+++ Data to examine +++

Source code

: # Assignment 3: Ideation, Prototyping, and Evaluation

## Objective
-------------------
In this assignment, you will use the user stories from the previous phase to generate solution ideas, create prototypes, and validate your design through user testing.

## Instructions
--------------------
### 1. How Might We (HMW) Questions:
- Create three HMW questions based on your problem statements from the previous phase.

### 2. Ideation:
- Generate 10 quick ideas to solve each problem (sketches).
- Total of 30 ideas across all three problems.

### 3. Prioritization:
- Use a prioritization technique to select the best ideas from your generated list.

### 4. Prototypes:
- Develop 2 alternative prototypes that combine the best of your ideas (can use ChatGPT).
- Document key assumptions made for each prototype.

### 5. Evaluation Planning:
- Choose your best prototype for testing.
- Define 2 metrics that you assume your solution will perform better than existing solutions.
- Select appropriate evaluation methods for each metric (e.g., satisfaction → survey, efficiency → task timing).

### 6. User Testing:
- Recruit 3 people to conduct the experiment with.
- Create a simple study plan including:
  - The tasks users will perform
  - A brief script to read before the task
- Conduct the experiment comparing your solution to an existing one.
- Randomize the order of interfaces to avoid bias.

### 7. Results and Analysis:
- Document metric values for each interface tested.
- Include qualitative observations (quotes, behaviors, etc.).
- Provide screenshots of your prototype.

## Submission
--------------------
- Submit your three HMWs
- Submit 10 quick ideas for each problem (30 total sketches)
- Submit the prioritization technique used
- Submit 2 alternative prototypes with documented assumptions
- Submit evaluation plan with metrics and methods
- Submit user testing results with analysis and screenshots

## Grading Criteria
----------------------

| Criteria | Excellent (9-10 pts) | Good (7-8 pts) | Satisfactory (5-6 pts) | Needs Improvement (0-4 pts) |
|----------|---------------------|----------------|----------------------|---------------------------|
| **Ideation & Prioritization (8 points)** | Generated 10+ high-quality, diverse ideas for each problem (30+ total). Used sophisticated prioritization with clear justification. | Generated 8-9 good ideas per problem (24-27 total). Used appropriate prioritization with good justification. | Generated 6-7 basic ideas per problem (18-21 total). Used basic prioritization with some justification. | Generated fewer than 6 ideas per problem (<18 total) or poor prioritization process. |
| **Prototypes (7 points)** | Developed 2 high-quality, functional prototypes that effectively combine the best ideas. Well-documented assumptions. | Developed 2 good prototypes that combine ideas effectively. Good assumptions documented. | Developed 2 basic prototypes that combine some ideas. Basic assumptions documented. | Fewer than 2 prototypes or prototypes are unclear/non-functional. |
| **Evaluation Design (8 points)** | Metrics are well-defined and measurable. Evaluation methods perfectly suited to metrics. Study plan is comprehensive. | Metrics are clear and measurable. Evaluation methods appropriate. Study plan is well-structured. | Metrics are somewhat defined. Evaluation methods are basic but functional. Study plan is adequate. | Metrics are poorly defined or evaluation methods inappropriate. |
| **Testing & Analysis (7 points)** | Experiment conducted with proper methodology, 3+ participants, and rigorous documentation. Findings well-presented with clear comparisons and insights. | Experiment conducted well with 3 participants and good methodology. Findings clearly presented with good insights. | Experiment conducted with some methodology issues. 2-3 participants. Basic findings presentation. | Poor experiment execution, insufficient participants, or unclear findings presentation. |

+++

_Requirement_:
In the listing above, find the line containing "- Provide screenshots of your prototype." and the line containing "- Submit 2 alternative", then repeat those two lines and everything between them exactly.

_Solution to this task_:
- Provide screenshots of your prototype.

## Submission
--------------------
- Submit your three HMWs
- Submit 10 quick ideas for each problem (30 total sketches)
- Submit the prioritization technique used
- Submit 2 alternative prototypes with documented assumptions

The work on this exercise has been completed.